▶ Entries shown:
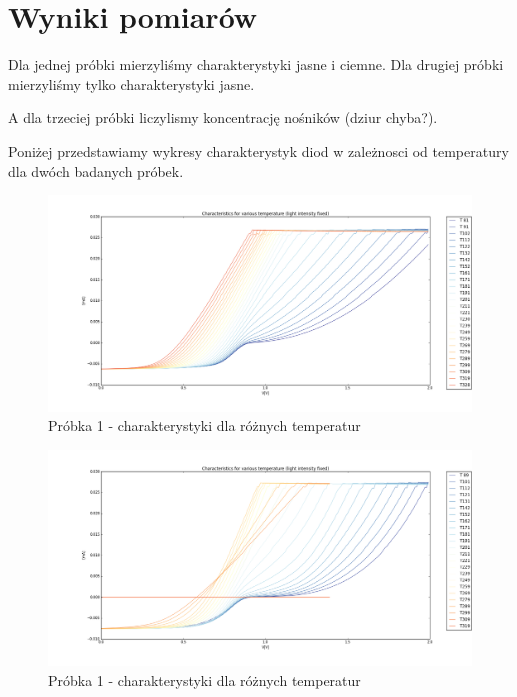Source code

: \documentclass[a4paper,12pt]{article}
\begin{document}
\section{Wyniki pomiarów}

Dla jednej próbki mierzyliśmy charakterystyki jasne i ciemne.
Dla drugiej próbki mierzyliśmy tylko charakterystyki jasne.

A dla trzeciej próbki liczylismy koncentrację nośników (dziur chyba?).

Poniżej przedstawiamy wykresy charakterystyk diod w zależnosci od temperatury dla dwóch badanych próbek.

\begin{figure} [H]
  \begin{center}
    \includegraphics[width = 15cm]{probka1_temperatura.png}
    \caption{Próbka 1 - charakterystyki dla różnych temperatur}
  \end{center}
\end{figure}

\begin{figure} [H]
  \begin{center}
    \includegraphics[width = 15cm]{probka2_temperatura.png}
    \caption{Próbka 1 - charakterystyki dla różnych temperatur}
  \end{center}
\end{figure}
\end{document}
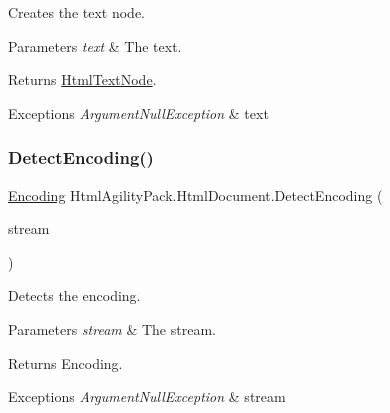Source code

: Creates the text node. 


\begin{DoxyParams}{Parameters}
{\em text} & The text.\\
\hline
\end{DoxyParams}
\begin{DoxyReturn}{Returns}
\hyperlink{class_html_agility_pack_1_1_html_text_node}{Html\+Text\+Node}.
\end{DoxyReturn}

\begin{DoxyExceptions}{Exceptions}
{\em Argument\+Null\+Exception} & text\\
\hline
\end{DoxyExceptions}
\mbox{\label{class_html_agility_pack_1_1_html_document_a0822e4ac2ca2afef5b5906ecfad68f30}} 
\subsubsection{\texorpdfstring{Detect\+Encoding()}{DetectEncoding()}\hspace{0.1cm}{\footnotesize\ttfamily [1/3]}}
{\footnotesize\ttfamily \hyperlink{class_html_agility_pack_1_1_html_document_a220bdf28a5e35f4898075084be2d59f0}{Encoding} Html\+Agility\+Pack.\+Html\+Document.\+Detect\+Encoding (\begin{DoxyParamCaption}\item[{Stream}]{stream }\end{DoxyParamCaption})\hspace{0.3cm}{\ttfamily [inline]}}



Detects the encoding. 


\begin{DoxyParams}{Parameters}
{\em stream} & The stream.\\
\hline
\end{DoxyParams}
\begin{DoxyReturn}{Returns}
Encoding.
\end{DoxyReturn}

\begin{DoxyExceptions}{Exceptions}
{\em Argument\+Null\+Exception} & stream\\
\hline
\end{DoxyExceptions}
\mbox{\label{class_html_agility_pack_1_1_html_document_a714da63e5ce9bd5ebe2ce86e9c2802b4}} 
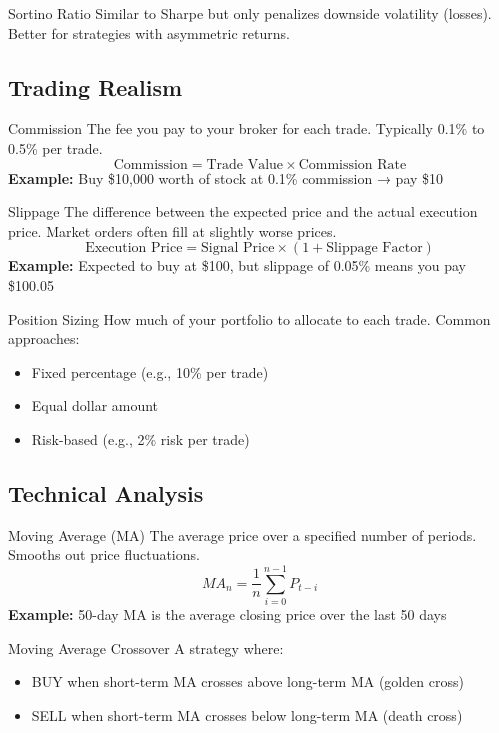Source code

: \documentclass[11pt,a4paper]{article}
\begin{document}
\begin{keyterm}{Sortino Ratio}
Similar to Sharpe but only penalizes downside volatility (losses). Better for strategies with asymmetric returns.
\end{keyterm}

\subsection{Trading Realism}

\begin{keyterm}{Commission}
The fee you pay to your broker for each trade. Typically 0.1\% to 0.5\% per trade.
\[
\text{Commission} = \text{Trade Value} \times \text{Commission Rate}
\]
\textbf{Example:} Buy \$10,000 worth of stock at 0.1\% commission → pay \$10
\end{keyterm}

\begin{keyterm}{Slippage}
The difference between the expected price and the actual execution price. Market orders often fill at slightly worse prices.
\[
\text{Execution Price} = \text{Signal Price} \times (1 + \text{Slippage Factor})
\]
\textbf{Example:} Expected to buy at \$100, but slippage of 0.05\% means you pay \$100.05
\end{keyterm}

\begin{keyterm}{Position Sizing}
How much of your portfolio to allocate to each trade. Common approaches:
\begin{itemize}
  \item Fixed percentage (e.g., 10\% per trade)
  \item Equal dollar amount
  \item Risk-based (e.g., 2\% risk per trade)
\end{itemize}
\end{keyterm}

\subsection{Technical Analysis}

\begin{keyterm}{Moving Average (MA)}
The average price over a specified number of periods. Smooths out price fluctuations.
\[
MA_n = \frac{1}{n}\sum_{i=0}^{n-1} P_{t-i}
\]
\textbf{Example:} 50-day MA is the average closing price over the last 50 days
\end{keyterm}

\begin{keyterm}{Moving Average Crossover}
A strategy where:
\begin{itemize}
  \item BUY when short-term MA crosses above long-term MA (golden cross)
  \item SELL when short-term MA crosses below long-term MA (death cross)
\end{itemize}
\end{keyterm}
\end{document}
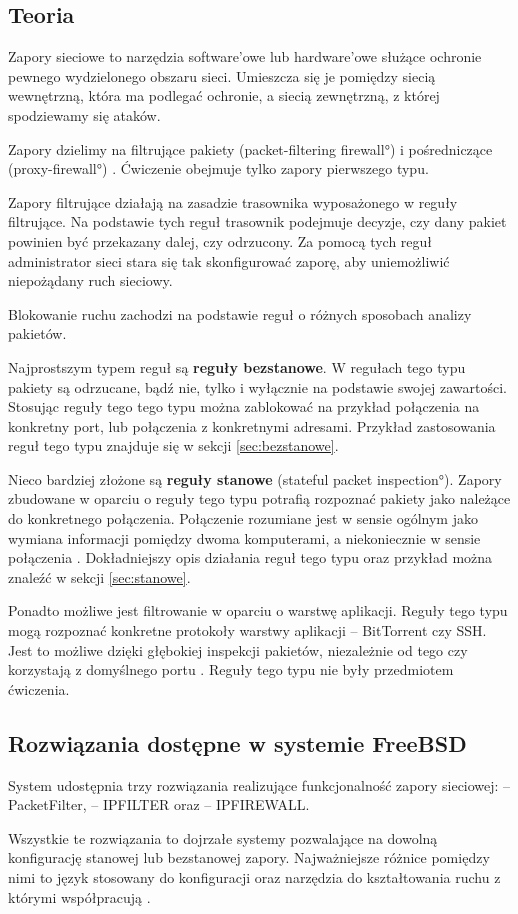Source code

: \subsection{Teoria}

Zapory sieciowe to narzędzia software'owe lub hardware'owe służące ochronie
pewnego wydzielonego obszaru sieci. Umieszcza się je pomiędzy siecią wewnętrzną,
która ma podlegać ochronie, a siecią zewnętrzną, z której spodziewamy się ataków.

Zapory dzielimy na filtrujące pakiety (\ang{packet-filtering firewall}) i
pośredniczące (\ang{proxy-firewall}) \cite{wstep:stevens}. Ćwiczenie obejmuje
tylko zapory pierwszego typu.

Zapory filtrujące działają na zasadzie trasownika wyposażonego w reguły
filtrujące. Na podstawie tych reguł trasownik podejmuje decyzje, czy dany pakiet
powinien być przekazany dalej, czy odrzucony. Za pomocą tych reguł administrator
sieci stara się tak skonfigurować zaporę, aby uniemożliwić niepożądany ruch
sieciowy.

Blokowanie ruchu zachodzi na podstawie reguł o różnych sposobach analizy
pakietów.

Najprostszym typem reguł są \textbf{reguły bezstanowe}. W regułach tego typu
pakiety są odrzucane, bądź nie, tylko i wyłącznie na podstawie swojej
zawartości. Stosując reguły tego tego typu można zablokować na przykład
połączenia na konkretny port, lub połączenia z konkretnymi adresami. Przykład
zastosowania reguł tego typu znajduje się w sekcji \ref{sec:bezstanowe}.

Nieco bardziej złożone są \textbf{reguły stanowe} (\ang{stateful packet
inspection}). Zapory zbudowane w oparciu o reguły tego typu potrafią rozpoznać
pakiety jako należące do konkretnego połączenia. Połączenie rozumiane jest w
sensie ogólnym jako wymiana informacji pomiędzy dwoma komputerami, a
niekoniecznie w sensie połączenia \tcp. Dokładniejszy opis działania reguł tego
typu oraz przykład można znaleźć w sekcji \ref{sec:stanowe}.

Ponadto możliwe jest filtrowanie w oparciu o warstwę aplikacji. Reguły tego typu
mogą rozpoznać konkretne protokoły warstwy aplikacji -- BitTorrent czy SSH. Jest
to możliwe dzięki głębokiej inspekcji pakietów, niezależnie od tego czy
korzystają z domyślnego portu \cite{wstep:stevens}. Reguły tego typu nie były
przedmiotem ćwiczenia.


\subsection{Rozwiązania dostępne w systemie FreeBSD}

System \bsd{} udostępnia trzy rozwiązania realizujące funkcjonalność zapory
sieciowej: \pf{} -- PacketFilter, \ipf{} -- IPFILTER oraz \ipfw{} -- IPFIREWALL.

Wszystkie te rozwiązania to dojrzałe systemy pozwalające na dowolną konfigurację
stanowej lub bezstanowej zapory. Najważniejsze różnice pomiędzy nimi to język
stosowany do konfiguracji oraz narzędzia do kształtowania ruchu z którymi
współpracują \cite{bsd:firewall}.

▶ Exercise aim: Answer with the number alone after working out how many lines in the records contain the string "label".

▶ Problem solution: 2